* Directions *
Of the lines in the data below, write out exactly those from the one holding "In the letter" through the one holding "as March 29, 2024.", both included.

......

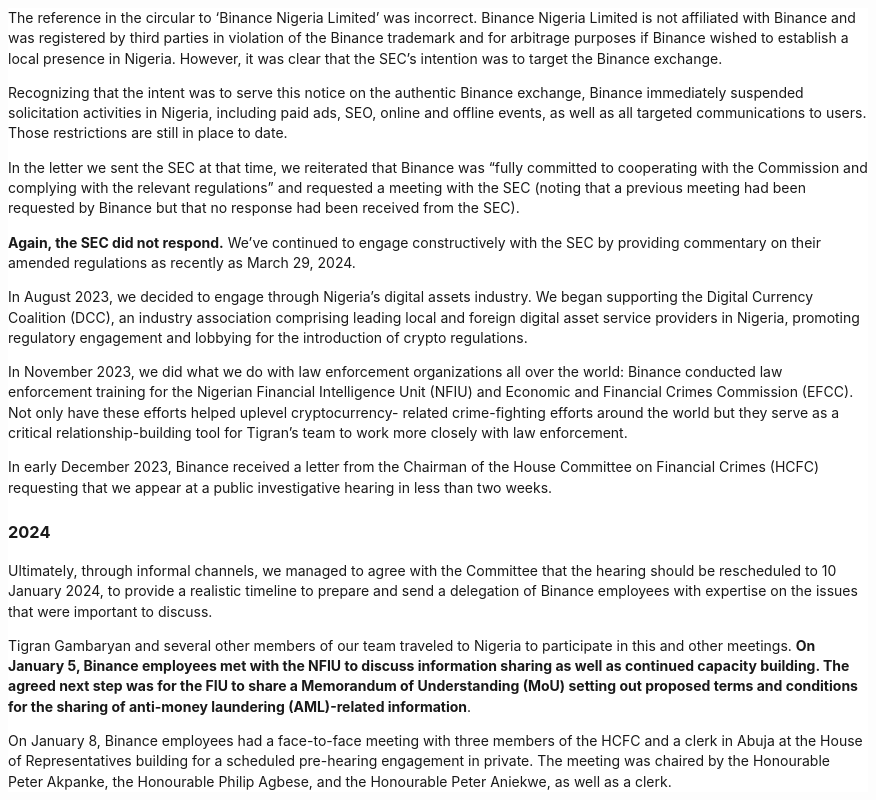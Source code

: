The reference in the circular to ‘Binance Nigeria Limited’ was incorrect.
Binance Nigeria Limited is not affiliated with Binance and was registered by
third parties in violation of the Binance trademark and for arbitrage purposes
if Binance wished to establish a local presence in Nigeria. However, it was
clear that the SEC’s intention was to target the Binance exchange.

Recognizing that the intent was to serve this notice on the authentic Binance
exchange, Binance immediately suspended solicitation activities in Nigeria,
including paid ads, SEO, online and offline events, as well as all targeted
communications to users. Those restrictions are still in place to date.

In the letter we sent the SEC at that time, we reiterated that Binance was
“fully committed to cooperating with the Commission and complying with the
relevant regulations” and requested a meeting with the SEC (noting that a
previous meeting had been requested by Binance but that no response had been
received from the SEC).

**Again, the SEC did not respond.** We’ve continued to engage constructively
with the SEC by providing commentary on their amended regulations as recently
as March 29, 2024.

In August 2023, we decided to engage through Nigeria’s digital assets
industry. We began supporting the Digital Currency Coalition (DCC), an
industry association comprising leading local and foreign digital asset
service providers in Nigeria, promoting regulatory engagement and lobbying for
the introduction of crypto regulations.

In November 2023, we did what we do with law enforcement organizations all
over the world: Binance conducted law enforcement training for the Nigerian
Financial Intelligence Unit (NFIU) and Economic and Financial Crimes
Commission (EFCC). Not only have these efforts helped uplevel cryptocurrency-
related crime-fighting efforts around the world but they serve as a critical
relationship-building tool for Tigran’s team to work more closely with law
enforcement.

In early December 2023, Binance received a letter from the Chairman of the
House Committee on Financial Crimes (HCFC) requesting that we appear at a
public investigative hearing in less than two weeks.

### **2024**

Ultimately, through informal channels, we managed to agree with the Committee
that the hearing should be rescheduled to 10 January 2024, to provide a
realistic timeline to prepare and send a delegation of Binance employees with
expertise on the issues that were important to discuss.

Tigran Gambaryan and several other members of our team traveled to Nigeria to
participate in this and other meetings. **On January 5, Binance employees met
with the NFIU to discuss information sharing as well as continued capacity
building. The agreed next step was for the FIU to share a Memorandum of
Understanding (MoU) setting out proposed terms and conditions for the sharing
of anti-money laundering (AML)-related information**.

On January 8, Binance employees had a face-to-face meeting with three members
of the HCFC and a clerk in Abuja at the House of Representatives building for
a scheduled pre-hearing engagement in private. The meeting was chaired by the
Honourable Peter Akpanke, the Honourable Philip Agbese, and the Honourable
Peter Aniekwe, as well as a clerk.
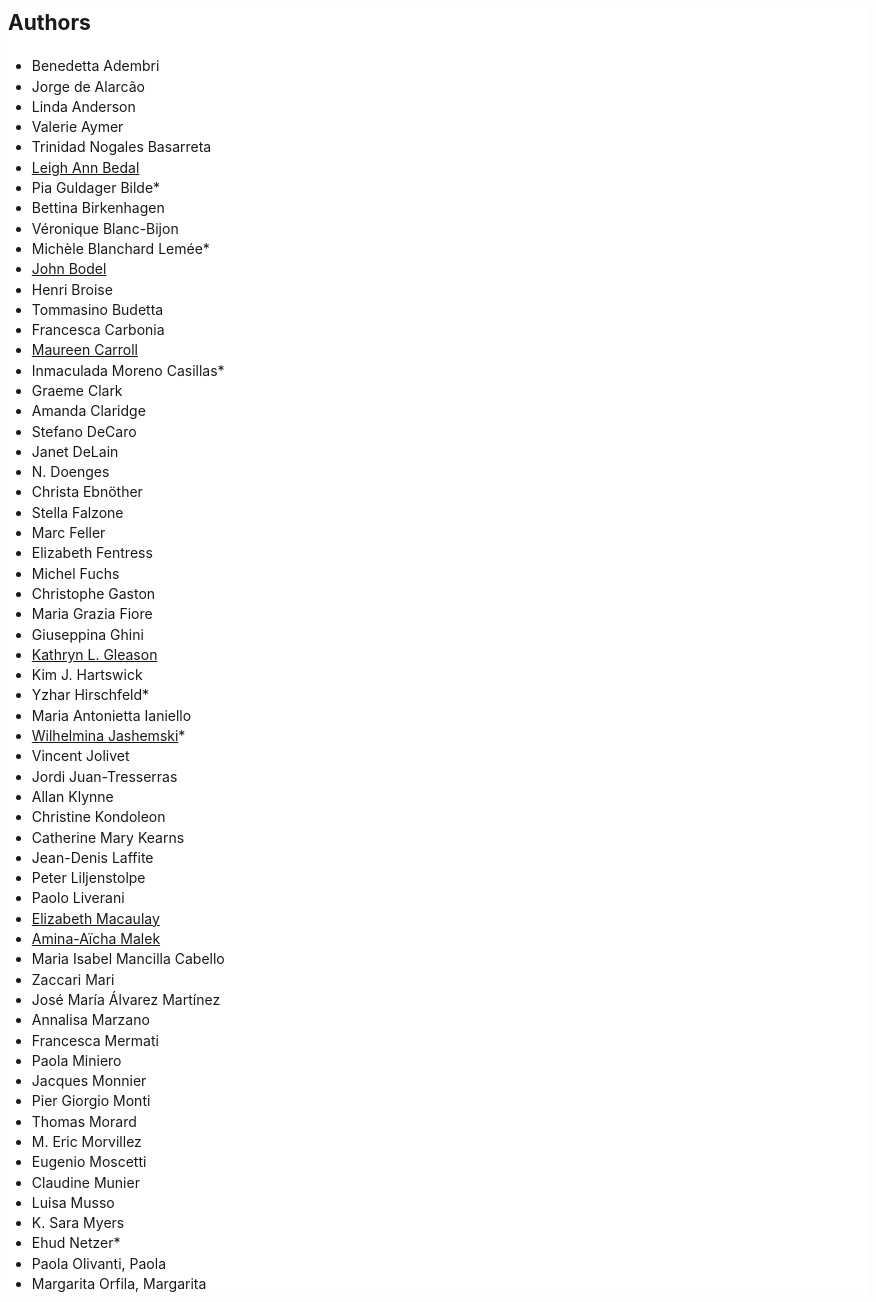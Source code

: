 ## Authors
- Benedetta Adembri
- Jorge de Alarcão
- Linda Anderson
- Valerie Aymer
- Trinidad Nogales Basarreta
- [Leigh Ann Bedal](leigh-ann-bedal)
- Pia Guldager Bilde\*
- Bettina Birkenhagen
- Véronique Blanc-Bijon
- Michèle Blanchard Lemée\*
- [John Bodel](john-bodel)
- Henri Broise
- Tommasino Budetta
- Francesca Carbonia
- [Maureen Carroll](maureen-carroll)
- Inmaculada Moreno Casillas\*
- Graeme Clark
- Amanda Claridge
- Stefano DeCaro
- Janet DeLain
- N. Doenges
- Christa Ebnöther
- Stella Falzone
- Marc Feller
- Elizabeth Fentress
- Michel Fuchs
- Christophe Gaston
- Maria Grazia Fiore
- Giuseppina Ghini
- [Kathryn L. Gleason](kathryn-gleason)
- Kim J. Hartswick
- Yzhar Hirschfeld\*
- Maria Antonietta Ianiello
- [Wilhelmina Jashemski](wilhelmina-jashemski)\*
- Vincent Jolivet
- Jordi Juan-Tresserras
- Allan Klynne
- Christine Kondoleon
- Catherine Mary Kearns
- Jean-Denis Laffite
- Peter Liljenstolpe
- Paolo Liverani
- [Elizabeth Macaulay](elizabeth-macaulay)
- [Amina-Aïcha Malek](amina-aicha-malek)
- Maria Isabel Mancilla Cabello
- Zaccari Mari
- José María Álvarez Martínez
- Annalisa Marzano
- Francesca Mermati
- Paola Miniero
- Jacques Monnier
- Pier Giorgio Monti
- Thomas Morard
- M. Eric Morvillez
- Eugenio Moscetti
- Claudine Munier
- Luisa Musso
- K. Sara Myers
- Ehud Netzer*
- Paola Olivanti, Paola
- Margarita Orfila, Margarita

......

* Exercise solution *
In the letter we sent the SEC at that time, we reiterated that Binance was
“fully committed to cooperating with the Commission and complying with the
relevant regulations” and requested a meeting with the SEC (noting that a
previous meeting had been requested by Binance but that no response had been
received from the SEC).

**Again, the SEC did not respond.** We’ve continued to engage constructively
with the SEC by providing commentary on their amended regulations as recently
as March 29, 2024.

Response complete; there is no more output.